| Data |
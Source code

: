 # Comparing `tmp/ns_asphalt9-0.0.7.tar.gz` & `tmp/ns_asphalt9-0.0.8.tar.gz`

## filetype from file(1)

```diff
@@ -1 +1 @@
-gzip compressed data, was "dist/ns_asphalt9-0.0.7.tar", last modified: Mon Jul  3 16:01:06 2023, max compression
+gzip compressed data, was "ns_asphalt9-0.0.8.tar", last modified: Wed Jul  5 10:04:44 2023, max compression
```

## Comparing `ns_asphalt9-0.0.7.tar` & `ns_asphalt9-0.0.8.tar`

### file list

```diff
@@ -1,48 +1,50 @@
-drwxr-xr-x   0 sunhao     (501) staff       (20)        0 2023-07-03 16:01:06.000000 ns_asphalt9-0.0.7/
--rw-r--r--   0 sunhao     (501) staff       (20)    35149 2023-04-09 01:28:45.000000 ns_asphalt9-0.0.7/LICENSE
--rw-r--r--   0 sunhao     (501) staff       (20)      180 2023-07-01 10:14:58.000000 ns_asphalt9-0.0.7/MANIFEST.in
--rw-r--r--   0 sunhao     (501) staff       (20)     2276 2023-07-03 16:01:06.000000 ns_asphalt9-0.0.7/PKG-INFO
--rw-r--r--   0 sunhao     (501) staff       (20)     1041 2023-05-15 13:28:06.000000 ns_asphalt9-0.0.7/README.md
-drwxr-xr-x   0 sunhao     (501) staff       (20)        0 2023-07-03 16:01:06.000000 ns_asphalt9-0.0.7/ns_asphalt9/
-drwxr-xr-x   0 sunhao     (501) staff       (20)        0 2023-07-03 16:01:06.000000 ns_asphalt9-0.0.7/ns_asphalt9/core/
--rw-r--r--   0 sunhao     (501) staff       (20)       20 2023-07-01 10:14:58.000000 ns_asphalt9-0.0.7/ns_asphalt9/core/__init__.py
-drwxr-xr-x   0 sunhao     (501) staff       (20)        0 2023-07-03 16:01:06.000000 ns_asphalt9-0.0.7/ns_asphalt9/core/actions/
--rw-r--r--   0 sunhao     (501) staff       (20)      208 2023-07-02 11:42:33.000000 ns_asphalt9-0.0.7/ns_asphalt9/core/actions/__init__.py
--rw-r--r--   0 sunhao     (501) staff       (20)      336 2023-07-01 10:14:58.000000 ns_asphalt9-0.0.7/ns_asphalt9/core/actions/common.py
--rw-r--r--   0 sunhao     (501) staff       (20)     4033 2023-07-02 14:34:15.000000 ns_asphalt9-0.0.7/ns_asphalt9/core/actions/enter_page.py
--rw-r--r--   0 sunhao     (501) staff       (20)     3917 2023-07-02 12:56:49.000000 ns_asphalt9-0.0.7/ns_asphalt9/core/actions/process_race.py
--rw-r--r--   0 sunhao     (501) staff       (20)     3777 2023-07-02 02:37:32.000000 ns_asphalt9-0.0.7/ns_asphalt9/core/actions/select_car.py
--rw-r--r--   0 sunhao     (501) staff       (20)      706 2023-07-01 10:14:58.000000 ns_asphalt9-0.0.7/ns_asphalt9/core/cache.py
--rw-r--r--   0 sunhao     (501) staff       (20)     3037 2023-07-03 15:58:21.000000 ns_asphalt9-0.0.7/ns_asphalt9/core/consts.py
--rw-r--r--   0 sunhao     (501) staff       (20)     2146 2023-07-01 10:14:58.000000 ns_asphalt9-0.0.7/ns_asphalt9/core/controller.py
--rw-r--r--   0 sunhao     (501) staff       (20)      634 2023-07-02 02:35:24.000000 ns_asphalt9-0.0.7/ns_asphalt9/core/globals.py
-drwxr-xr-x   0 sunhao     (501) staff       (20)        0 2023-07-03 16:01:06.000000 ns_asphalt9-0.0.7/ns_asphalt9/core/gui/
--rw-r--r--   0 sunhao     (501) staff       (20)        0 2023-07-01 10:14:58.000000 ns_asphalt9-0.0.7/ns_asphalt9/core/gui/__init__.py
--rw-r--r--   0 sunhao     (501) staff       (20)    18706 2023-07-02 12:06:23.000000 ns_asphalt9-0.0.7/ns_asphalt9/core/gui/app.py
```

| Task details |
Please state how many lines in the entries include the string "gzip", giving no more than the number.

| Solution |
2